Bloops found holes, and opposing teams’ hard hits found gloves.
Their hope for the second half is the breaks continue — both the luck-based breaks and the breaks that enable them more time to breathe.
The Mets were one of the most disappointing teams in baseball through a first half in which they played 39 home games and 51 road games, tied with the Phillies for the most games away from home in MLB.
They went 22-29 away from Citi Field, but will have a more favorable schedule the rest of the way.
“We get to play a lot more games at home in the second half,” Pete Alonso said during the All-Star festivities in Seattle. “The first half, I think we played two and a half to three weeks more on the road. … We’re going to have home-field advantage in the second half, and it’s going to be nice to play in front of our home fans and not log as much travel hours.”
The Mets are finished with West Coast trips and will open the second-half slate with a six-game homestand, during which they will try to regain the momentum that had built before the pause in play.
After sinking to a rock bottom of 10 games under .500 on June 30, the Mets have won six of eight in July and are 42-48, seven games out of a wild-card spot.
“We had a great week before the All-Star break, went 4-2 against high-quality teams,” Alonso said of a road trip to Arizona and San Diego. “I feel like that’s going to springboard us into the second half.”
The schedule will help, but so would hitters such as Alonso finding gaps and not gloves.
Manager Buck Showalter pointed out early this month that his first baseman has been among the unluckiest hitters in baseball this season.
In the first half, Alonso hit .211, but he continually pounded the ball.
Statcast estimates his expected batting average was .256.
The 45-point differential is the third-biggest in MLB among 268 qualified hitters.

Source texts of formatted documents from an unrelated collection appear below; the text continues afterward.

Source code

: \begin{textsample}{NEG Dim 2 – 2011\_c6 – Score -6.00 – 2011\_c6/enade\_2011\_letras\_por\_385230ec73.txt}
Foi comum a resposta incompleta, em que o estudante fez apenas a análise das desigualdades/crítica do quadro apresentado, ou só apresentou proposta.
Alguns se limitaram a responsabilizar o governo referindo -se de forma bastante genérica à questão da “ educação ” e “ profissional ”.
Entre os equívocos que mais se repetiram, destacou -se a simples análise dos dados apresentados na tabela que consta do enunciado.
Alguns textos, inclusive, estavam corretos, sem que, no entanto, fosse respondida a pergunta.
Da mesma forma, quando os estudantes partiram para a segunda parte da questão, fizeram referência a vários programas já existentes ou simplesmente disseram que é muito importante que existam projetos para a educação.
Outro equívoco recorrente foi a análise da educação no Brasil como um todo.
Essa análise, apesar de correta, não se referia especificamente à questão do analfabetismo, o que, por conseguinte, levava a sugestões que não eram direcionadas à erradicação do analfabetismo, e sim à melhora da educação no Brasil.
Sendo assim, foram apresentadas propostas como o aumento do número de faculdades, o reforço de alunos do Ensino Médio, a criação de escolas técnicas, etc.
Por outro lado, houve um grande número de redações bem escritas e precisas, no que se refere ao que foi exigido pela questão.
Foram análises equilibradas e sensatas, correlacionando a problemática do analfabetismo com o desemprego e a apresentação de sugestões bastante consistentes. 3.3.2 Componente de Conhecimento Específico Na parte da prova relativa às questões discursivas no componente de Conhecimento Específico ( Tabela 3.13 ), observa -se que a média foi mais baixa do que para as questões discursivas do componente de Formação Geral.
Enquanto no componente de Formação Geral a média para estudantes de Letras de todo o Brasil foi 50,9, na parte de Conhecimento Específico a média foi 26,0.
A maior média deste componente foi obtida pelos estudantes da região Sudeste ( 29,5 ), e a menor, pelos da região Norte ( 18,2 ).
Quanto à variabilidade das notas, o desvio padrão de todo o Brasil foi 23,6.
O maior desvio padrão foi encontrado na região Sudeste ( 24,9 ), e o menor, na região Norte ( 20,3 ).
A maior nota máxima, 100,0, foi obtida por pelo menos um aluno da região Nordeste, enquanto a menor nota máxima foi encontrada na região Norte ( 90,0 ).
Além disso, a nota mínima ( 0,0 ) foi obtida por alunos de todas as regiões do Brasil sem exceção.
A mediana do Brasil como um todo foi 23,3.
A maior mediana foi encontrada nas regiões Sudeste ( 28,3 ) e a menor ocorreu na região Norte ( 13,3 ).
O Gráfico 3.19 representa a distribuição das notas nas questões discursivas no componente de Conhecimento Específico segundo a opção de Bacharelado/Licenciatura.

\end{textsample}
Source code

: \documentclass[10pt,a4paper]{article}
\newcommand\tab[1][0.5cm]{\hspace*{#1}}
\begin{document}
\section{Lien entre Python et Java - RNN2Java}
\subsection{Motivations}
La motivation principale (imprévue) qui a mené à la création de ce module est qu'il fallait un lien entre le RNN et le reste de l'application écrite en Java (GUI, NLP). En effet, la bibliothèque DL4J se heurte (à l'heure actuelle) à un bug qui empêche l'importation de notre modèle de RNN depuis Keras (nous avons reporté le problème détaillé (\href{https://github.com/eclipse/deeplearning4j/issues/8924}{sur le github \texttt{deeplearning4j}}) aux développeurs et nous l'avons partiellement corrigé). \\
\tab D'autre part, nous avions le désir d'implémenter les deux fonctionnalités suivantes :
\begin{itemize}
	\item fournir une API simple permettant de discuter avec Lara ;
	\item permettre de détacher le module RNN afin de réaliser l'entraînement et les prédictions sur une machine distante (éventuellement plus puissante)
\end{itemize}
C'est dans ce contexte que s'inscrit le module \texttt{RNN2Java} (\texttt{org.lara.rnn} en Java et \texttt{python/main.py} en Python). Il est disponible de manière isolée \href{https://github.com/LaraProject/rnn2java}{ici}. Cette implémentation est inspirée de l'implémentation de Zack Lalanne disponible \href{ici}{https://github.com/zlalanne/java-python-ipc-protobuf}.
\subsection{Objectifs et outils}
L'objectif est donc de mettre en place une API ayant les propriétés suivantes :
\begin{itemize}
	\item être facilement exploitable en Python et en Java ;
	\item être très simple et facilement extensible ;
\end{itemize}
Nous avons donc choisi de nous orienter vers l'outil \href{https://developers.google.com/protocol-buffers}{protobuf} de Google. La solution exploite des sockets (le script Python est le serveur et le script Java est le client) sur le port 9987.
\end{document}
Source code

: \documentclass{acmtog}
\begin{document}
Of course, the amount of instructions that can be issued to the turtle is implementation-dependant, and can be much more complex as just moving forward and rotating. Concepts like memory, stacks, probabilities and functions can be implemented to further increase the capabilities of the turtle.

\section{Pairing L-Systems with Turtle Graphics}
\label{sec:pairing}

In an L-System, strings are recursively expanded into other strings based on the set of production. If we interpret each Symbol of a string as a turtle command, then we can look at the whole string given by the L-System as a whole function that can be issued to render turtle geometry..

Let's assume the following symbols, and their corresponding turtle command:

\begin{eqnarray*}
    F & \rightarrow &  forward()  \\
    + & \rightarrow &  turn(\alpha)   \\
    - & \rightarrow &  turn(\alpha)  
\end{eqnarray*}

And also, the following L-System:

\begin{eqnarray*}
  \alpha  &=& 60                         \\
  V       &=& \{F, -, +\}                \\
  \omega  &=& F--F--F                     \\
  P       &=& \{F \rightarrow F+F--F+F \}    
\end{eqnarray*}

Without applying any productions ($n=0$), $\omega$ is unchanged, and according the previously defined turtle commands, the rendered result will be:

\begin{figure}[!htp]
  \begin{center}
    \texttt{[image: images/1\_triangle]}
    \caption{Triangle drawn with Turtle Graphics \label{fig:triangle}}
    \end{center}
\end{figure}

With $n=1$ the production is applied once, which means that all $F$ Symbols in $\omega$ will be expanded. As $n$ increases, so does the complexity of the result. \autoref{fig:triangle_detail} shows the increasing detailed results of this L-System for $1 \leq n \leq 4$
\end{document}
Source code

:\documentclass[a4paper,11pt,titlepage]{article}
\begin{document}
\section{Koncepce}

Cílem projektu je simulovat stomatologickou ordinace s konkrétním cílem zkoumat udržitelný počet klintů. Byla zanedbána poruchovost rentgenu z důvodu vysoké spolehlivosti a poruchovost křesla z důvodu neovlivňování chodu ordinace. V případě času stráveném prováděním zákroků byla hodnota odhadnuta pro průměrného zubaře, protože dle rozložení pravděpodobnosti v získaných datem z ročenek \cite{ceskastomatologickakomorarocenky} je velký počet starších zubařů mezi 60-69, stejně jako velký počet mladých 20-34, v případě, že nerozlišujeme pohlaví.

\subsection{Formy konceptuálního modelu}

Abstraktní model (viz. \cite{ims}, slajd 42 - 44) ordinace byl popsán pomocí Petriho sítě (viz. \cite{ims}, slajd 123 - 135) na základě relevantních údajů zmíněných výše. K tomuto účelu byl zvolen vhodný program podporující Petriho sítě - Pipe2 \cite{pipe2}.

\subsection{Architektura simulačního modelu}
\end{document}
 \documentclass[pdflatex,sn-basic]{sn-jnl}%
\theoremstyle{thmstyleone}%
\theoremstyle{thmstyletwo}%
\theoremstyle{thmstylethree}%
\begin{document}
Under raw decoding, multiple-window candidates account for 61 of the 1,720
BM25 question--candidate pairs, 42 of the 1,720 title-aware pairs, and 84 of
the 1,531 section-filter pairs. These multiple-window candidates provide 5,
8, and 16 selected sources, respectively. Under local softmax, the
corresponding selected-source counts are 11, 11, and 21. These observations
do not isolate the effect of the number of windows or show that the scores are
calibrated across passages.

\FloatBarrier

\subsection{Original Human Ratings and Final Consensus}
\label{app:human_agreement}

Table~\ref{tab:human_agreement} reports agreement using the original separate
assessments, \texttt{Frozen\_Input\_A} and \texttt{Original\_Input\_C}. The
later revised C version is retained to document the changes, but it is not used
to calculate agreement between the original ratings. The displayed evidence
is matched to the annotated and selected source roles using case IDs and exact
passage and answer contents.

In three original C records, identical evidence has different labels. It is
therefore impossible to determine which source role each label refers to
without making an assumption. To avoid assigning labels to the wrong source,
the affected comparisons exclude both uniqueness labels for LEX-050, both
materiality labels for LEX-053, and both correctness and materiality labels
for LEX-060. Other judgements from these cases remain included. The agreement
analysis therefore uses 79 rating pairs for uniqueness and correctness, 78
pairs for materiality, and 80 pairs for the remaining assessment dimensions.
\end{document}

“I know every year I’m one of the top guys who hits the ball the hardest,” said Alonso, who still managed 26 first-half home runs and an .807 OPS.
“Typically, as a hitter if you hit the ball hard, good things happen. I can see [Showalter’s assertion], absolutely. … I’m just hoping that the law of averages will treat me fairly in the second half.”
The Mets will ask more from their offense, but they will ask plenty more from a pitching staff that continually emerged as an unexpected weakness.
Their bullpen proved thin and their high-priced rotation was their biggest letdown of the first half.
Justin Verlander and Max Scherzer have been OK, but not co-aces, and a rotation the Mets hoped would be the club’s anchor has logged just the 21st-most innings in the majors, which put a further spotlight on the bullpen’s deficiencies.
Their only pitcher who earned an All-Star nod was Kodai Senga, who has been strong in pitching to a 3.31 ERA, but also has walked too many, which has contributed to shorter outings.
“The deeper I go into the games, the better chances we have of winning,” Senga said through interpreter Hiro Fujiwara. “So that’s my goal.”
Senga has said the amount of travel major league teams encounter has been an adjustment, and he has had to find the right routine through a lot of lengthy plane rides.
He and the club will have more time to breathe over the second half. Will they have enough time to make a run?
“It’s a long season,” Alonso said. “We still have half the season left to play. We’re extremely talented.”